## EXERCISE
If a line in the data holds the string "AndroidKit", list it.

## MATERIAL FOR THE TASK
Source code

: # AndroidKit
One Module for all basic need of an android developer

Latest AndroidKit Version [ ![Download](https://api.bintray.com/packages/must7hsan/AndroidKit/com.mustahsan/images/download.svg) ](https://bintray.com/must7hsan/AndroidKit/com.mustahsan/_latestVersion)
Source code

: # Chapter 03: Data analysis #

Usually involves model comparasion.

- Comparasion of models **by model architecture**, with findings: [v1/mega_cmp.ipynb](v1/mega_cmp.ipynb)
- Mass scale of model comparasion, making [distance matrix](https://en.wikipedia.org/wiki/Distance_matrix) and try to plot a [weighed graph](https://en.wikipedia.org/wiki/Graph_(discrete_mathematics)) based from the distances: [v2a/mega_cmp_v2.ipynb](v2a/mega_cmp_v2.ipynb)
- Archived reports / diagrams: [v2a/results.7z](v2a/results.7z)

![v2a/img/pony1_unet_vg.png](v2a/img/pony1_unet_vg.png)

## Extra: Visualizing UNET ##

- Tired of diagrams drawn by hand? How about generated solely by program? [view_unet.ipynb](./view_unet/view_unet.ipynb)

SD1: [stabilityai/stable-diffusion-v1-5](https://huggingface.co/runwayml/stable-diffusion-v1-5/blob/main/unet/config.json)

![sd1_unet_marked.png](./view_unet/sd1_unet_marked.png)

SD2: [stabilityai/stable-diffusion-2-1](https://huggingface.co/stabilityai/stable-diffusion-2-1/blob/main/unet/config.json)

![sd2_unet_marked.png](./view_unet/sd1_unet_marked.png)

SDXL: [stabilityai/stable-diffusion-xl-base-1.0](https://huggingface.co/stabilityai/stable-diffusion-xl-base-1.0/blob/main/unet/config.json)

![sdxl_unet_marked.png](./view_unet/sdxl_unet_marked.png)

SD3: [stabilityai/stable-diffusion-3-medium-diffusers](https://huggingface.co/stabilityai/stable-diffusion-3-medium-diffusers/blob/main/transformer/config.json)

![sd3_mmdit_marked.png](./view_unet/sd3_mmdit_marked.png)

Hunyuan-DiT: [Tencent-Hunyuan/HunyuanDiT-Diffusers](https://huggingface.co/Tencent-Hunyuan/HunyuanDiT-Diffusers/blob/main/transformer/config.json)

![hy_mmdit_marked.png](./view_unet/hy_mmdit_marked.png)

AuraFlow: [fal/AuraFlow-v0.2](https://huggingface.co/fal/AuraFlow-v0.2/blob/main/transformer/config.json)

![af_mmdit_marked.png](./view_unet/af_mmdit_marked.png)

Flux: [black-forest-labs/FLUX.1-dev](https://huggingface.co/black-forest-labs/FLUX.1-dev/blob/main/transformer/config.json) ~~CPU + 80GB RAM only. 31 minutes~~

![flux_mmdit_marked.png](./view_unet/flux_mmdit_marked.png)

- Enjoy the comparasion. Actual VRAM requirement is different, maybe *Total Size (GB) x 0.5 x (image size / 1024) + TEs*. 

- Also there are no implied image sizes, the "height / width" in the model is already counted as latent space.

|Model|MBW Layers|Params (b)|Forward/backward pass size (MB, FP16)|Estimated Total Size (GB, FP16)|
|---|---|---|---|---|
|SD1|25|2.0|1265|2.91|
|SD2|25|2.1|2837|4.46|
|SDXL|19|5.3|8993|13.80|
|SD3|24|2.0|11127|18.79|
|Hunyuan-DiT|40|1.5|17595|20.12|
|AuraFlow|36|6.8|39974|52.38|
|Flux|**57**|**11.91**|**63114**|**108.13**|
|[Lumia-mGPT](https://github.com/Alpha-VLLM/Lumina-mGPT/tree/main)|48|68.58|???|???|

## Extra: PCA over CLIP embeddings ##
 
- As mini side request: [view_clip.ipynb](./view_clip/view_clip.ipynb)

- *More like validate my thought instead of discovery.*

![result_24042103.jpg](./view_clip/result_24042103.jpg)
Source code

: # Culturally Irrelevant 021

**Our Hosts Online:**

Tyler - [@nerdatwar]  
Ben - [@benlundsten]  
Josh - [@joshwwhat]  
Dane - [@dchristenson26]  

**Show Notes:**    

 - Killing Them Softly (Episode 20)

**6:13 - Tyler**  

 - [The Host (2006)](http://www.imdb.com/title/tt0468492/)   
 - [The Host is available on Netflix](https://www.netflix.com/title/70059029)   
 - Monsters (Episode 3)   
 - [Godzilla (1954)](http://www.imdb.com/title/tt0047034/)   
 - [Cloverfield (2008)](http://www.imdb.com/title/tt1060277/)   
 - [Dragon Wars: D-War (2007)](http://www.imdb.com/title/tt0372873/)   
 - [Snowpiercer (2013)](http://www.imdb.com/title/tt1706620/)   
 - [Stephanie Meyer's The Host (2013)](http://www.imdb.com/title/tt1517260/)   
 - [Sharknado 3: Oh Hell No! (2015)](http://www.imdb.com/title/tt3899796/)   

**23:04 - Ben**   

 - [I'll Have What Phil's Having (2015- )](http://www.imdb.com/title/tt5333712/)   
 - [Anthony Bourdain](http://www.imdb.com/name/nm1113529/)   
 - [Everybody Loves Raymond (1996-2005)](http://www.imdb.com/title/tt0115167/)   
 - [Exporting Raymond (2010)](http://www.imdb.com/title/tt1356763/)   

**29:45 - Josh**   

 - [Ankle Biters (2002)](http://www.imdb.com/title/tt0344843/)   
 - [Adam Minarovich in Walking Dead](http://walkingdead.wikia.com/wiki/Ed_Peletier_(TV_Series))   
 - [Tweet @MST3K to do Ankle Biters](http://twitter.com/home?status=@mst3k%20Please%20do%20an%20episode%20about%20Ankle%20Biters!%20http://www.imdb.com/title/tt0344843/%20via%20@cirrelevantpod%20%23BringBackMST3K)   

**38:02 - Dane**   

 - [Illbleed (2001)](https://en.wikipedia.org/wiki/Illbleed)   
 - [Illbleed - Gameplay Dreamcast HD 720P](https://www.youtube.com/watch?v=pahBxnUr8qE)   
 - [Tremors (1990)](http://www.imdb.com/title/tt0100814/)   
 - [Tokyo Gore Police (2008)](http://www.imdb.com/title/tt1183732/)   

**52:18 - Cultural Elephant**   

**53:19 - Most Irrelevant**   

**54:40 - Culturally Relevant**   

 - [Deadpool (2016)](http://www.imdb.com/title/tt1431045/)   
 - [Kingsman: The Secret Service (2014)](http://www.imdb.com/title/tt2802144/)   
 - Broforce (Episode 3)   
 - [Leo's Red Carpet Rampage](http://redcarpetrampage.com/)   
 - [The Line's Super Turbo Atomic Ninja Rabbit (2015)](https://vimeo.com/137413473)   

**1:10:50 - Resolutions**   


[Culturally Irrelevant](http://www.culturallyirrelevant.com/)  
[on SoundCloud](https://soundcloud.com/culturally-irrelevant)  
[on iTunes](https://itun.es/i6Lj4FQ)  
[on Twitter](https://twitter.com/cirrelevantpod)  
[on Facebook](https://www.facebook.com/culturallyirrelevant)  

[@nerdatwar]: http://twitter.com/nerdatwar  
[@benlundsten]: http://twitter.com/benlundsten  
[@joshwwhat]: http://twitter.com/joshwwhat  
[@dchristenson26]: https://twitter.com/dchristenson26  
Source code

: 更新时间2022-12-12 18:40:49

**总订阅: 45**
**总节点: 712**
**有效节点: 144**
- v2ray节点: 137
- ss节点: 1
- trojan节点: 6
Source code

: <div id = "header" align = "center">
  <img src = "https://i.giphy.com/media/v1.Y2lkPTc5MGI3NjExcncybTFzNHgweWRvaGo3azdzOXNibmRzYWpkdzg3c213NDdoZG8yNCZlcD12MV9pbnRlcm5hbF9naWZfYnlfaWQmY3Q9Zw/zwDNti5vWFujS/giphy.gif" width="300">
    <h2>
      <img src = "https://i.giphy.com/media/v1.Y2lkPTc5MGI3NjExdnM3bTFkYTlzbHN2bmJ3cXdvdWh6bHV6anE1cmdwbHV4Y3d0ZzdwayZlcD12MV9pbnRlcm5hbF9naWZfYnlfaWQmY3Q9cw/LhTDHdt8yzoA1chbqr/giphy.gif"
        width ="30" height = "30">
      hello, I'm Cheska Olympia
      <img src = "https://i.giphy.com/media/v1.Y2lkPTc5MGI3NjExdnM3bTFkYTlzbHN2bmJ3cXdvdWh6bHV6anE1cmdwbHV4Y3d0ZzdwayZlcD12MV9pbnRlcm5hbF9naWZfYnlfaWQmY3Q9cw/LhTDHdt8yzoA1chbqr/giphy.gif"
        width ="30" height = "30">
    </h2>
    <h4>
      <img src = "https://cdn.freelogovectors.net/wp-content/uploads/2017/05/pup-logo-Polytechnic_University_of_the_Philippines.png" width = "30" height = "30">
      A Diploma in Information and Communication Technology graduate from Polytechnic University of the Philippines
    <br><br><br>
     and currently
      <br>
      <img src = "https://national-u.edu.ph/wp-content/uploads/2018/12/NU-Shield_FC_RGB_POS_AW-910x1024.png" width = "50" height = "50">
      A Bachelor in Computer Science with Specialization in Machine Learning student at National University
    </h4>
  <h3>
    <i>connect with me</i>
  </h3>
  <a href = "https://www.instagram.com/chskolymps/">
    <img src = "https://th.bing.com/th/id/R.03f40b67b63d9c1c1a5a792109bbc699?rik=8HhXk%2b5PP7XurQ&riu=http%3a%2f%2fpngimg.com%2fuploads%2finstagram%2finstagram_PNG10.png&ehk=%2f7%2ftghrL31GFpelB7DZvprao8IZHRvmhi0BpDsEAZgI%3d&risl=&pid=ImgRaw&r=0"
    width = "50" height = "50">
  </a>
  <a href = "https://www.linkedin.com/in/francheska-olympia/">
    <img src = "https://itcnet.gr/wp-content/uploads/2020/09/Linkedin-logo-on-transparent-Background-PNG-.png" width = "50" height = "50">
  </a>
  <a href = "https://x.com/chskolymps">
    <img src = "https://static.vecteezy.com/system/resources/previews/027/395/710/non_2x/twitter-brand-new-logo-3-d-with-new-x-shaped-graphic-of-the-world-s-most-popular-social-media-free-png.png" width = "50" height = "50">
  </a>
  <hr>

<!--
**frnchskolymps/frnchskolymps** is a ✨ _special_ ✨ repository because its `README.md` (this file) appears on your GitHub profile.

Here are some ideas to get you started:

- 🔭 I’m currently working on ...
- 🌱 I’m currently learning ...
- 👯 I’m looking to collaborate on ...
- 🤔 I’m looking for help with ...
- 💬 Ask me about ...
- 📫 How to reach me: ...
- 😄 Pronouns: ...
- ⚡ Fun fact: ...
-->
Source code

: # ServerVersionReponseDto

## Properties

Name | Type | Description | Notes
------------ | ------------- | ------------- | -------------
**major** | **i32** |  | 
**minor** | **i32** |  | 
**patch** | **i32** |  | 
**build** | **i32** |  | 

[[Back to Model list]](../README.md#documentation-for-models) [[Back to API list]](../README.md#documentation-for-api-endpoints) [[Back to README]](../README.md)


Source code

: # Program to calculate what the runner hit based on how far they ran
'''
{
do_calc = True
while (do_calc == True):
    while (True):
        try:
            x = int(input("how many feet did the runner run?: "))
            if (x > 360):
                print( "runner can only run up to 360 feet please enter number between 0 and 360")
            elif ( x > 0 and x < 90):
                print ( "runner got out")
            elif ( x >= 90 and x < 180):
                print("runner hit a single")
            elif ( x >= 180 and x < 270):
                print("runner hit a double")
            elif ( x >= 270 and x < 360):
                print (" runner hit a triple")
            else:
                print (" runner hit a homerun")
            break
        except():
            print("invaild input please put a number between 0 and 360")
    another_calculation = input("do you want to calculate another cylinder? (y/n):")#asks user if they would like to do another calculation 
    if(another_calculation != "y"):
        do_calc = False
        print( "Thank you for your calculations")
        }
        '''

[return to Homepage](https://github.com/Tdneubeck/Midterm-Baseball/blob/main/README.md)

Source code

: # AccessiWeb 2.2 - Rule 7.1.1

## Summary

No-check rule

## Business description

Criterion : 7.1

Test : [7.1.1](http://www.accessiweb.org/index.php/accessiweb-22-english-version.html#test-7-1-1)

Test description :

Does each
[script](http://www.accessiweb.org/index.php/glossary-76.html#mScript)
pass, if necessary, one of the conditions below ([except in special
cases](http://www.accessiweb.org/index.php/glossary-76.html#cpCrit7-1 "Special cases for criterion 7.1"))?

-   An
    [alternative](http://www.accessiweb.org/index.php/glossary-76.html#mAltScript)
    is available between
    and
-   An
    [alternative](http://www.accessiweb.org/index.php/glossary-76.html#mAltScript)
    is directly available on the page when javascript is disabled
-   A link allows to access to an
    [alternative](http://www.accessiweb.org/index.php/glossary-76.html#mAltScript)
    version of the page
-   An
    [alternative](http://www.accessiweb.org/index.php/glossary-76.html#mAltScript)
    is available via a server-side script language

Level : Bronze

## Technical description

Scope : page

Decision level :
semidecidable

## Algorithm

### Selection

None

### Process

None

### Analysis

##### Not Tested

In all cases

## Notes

## YOUR RESPONSE
: # AndroidKit
Latest AndroidKit Version [ ![Download](https://api.bintray.com/packages/must7hsan/AndroidKit/com.mustahsan/images/download.svg) ](https://bintray.com/must7hsan/AndroidKit/com.mustahsan/_latestVersion)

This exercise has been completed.